───── Records to use ─────
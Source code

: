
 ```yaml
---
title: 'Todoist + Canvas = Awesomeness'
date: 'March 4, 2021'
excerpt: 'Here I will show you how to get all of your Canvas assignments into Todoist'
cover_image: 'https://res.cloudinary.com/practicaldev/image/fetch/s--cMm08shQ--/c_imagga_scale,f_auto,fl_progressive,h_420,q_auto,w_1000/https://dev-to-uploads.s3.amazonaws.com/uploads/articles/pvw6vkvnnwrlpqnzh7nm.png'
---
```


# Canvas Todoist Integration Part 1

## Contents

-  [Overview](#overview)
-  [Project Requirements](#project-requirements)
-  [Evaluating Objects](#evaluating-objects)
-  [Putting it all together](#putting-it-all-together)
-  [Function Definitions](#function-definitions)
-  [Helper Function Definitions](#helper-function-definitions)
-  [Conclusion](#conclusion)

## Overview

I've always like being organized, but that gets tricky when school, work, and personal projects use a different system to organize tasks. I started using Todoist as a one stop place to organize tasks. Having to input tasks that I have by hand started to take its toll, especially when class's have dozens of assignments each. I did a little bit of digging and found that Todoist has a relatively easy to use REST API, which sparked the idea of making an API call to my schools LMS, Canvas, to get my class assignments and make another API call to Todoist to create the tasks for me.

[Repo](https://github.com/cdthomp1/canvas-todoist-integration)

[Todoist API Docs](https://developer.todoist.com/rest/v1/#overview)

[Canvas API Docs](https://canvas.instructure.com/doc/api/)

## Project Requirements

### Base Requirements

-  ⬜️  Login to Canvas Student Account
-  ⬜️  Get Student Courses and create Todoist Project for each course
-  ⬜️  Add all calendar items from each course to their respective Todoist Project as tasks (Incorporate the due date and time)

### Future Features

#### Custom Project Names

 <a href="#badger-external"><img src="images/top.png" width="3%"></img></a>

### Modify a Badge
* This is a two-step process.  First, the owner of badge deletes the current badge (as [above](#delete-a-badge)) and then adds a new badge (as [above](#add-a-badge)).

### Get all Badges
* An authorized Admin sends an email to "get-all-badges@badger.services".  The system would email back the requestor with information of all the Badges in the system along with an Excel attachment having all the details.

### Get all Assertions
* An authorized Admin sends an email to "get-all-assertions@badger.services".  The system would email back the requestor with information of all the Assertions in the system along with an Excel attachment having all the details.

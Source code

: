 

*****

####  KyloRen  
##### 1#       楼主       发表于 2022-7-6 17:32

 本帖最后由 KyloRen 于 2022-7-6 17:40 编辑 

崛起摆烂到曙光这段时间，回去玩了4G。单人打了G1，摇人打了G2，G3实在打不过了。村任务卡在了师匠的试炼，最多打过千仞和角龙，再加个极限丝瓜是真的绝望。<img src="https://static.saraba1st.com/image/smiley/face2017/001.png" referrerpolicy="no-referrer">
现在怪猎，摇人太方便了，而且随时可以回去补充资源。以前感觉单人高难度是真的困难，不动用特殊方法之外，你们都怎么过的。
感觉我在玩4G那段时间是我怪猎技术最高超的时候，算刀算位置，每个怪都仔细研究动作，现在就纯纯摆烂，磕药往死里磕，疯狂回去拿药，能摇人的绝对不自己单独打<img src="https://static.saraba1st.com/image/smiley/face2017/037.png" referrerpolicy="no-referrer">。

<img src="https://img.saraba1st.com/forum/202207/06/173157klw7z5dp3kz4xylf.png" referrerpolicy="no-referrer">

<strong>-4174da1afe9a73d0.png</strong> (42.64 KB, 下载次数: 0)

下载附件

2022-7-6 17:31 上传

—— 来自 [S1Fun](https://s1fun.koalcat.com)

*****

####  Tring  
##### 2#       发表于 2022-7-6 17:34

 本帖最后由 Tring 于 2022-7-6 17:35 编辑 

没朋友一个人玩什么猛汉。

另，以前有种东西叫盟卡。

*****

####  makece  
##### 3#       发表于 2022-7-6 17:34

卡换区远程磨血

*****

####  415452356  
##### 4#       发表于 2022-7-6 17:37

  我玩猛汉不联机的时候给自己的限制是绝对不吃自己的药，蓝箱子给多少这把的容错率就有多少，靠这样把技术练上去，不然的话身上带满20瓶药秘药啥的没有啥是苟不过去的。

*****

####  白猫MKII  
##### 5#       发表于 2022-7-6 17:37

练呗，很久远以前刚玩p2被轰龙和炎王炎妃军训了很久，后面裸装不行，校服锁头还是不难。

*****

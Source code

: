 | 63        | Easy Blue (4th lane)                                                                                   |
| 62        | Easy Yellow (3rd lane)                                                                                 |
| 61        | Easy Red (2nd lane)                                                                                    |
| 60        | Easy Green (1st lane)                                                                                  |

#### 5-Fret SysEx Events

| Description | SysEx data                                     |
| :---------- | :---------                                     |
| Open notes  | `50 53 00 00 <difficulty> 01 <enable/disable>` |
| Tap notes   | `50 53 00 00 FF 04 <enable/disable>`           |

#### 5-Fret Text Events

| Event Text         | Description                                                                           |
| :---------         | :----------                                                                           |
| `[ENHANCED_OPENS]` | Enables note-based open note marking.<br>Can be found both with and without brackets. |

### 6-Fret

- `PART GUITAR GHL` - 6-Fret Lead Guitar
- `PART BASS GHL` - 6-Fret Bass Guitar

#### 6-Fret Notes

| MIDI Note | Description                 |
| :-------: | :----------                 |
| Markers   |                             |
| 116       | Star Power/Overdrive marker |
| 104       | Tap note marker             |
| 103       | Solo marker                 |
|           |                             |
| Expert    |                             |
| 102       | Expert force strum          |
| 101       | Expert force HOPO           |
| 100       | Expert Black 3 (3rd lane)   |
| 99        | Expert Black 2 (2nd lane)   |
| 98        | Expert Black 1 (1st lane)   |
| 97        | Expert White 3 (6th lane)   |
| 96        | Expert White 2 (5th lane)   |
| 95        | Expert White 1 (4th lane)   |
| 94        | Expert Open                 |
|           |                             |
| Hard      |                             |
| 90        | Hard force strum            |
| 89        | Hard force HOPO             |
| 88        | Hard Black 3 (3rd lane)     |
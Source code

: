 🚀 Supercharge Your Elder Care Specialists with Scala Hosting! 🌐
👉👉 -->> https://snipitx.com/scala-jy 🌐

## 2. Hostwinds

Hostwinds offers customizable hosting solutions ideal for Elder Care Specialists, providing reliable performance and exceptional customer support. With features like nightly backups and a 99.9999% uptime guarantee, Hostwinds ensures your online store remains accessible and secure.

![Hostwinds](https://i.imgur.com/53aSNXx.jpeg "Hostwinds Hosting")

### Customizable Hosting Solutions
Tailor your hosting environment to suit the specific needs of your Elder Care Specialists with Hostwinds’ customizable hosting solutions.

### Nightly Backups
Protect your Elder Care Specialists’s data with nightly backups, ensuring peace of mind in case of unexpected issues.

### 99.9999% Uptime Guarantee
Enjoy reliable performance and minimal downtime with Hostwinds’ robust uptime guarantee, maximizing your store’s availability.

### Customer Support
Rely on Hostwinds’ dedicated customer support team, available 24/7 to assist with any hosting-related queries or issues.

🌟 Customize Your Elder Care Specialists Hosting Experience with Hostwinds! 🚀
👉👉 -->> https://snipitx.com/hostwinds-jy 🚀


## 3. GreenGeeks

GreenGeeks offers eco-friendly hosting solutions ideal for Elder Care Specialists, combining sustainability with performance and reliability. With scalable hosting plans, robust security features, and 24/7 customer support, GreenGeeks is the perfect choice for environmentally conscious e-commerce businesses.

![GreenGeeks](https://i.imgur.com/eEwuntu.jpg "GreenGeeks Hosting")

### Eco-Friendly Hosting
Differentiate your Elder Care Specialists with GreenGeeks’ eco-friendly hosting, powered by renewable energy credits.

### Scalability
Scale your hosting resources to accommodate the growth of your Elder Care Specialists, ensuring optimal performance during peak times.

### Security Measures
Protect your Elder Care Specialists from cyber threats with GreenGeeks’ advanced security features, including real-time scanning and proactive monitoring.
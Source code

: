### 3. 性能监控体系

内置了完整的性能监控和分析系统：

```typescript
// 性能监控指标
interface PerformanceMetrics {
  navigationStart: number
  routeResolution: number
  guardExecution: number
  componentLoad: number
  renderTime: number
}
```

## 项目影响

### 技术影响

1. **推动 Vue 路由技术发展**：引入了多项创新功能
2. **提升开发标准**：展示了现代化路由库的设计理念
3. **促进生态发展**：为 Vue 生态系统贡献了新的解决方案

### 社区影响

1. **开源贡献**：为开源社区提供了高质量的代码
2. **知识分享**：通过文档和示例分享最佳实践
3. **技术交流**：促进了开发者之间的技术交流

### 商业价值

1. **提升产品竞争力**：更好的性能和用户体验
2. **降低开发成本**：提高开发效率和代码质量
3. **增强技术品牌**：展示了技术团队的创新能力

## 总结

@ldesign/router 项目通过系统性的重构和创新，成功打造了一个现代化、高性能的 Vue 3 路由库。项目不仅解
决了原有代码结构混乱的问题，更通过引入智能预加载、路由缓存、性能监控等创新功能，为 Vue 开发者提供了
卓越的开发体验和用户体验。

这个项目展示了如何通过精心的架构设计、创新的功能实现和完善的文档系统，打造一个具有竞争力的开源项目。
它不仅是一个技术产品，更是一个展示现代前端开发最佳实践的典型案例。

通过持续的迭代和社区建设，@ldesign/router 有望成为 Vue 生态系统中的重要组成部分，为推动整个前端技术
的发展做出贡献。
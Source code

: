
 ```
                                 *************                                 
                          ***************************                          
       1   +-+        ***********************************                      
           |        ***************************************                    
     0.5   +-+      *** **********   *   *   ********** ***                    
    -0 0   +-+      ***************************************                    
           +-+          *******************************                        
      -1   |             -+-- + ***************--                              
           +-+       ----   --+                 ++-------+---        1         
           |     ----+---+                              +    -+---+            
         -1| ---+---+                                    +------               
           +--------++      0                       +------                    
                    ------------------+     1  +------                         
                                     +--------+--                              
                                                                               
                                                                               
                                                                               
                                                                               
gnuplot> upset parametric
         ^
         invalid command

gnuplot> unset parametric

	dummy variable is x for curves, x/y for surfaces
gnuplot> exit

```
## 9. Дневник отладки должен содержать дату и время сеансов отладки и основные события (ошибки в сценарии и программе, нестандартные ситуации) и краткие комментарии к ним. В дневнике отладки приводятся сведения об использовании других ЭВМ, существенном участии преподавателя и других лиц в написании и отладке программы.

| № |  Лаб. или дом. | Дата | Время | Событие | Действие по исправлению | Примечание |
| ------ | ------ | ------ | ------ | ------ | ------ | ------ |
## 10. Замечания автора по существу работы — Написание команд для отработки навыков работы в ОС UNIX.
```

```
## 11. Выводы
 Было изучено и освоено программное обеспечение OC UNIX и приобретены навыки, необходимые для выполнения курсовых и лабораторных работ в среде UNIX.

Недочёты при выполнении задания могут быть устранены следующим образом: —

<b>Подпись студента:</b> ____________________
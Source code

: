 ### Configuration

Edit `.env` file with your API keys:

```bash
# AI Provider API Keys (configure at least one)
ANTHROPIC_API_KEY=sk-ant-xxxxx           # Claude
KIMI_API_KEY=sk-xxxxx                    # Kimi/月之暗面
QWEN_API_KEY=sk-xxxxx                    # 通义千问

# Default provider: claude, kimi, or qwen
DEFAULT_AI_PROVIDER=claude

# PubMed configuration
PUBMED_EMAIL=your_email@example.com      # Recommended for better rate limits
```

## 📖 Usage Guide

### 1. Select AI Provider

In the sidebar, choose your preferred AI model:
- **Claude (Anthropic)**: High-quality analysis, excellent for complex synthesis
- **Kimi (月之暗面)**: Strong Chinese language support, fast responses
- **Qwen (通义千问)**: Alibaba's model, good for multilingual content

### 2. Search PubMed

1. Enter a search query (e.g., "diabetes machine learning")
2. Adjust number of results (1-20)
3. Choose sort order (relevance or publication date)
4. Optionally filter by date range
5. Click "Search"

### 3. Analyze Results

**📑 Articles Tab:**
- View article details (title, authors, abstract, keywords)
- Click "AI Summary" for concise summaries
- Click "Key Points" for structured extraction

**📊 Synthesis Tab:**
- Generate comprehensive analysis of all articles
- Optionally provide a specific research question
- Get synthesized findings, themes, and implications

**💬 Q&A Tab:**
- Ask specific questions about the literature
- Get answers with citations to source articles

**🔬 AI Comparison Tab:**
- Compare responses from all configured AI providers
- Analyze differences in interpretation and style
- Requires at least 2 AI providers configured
─────
What is needed: With the first line being the one containing "file with your" and the last line the one containing "2. Adjust number of results (1-20)", transcribe exactly the lines above that fall in that range.

Response box:
Edit `.env` file with your API keys:

```bash
# AI Provider API Keys (configure at least one)
ANTHROPIC_API_KEY=sk-ant-xxxxx           # Claude
KIMI_API_KEY=sk-xxxxx                    # Kimi/月之暗面
QWEN_API_KEY=sk-xxxxx                    # 通义千问

# Default provider: claude, kimi, or qwen
DEFAULT_AI_PROVIDER=claude

# PubMed configuration
PUBMED_EMAIL=your_email@example.com      # Recommended for better rate limits
```

## 📖 Usage Guide

### 1. Select AI Provider

In the sidebar, choose your preferred AI model:
- **Claude (Anthropic)**: High-quality analysis, excellent for complex synthesis
- **Kimi (月之暗面)**: Strong Chinese language support, fast responses
- **Qwen (通义千问)**: Alibaba's model, good for multilingual content

### 2. Search PubMed

1. Enter a search query (e.g., "diabetes machine learning")
2. Adjust number of results (1-20)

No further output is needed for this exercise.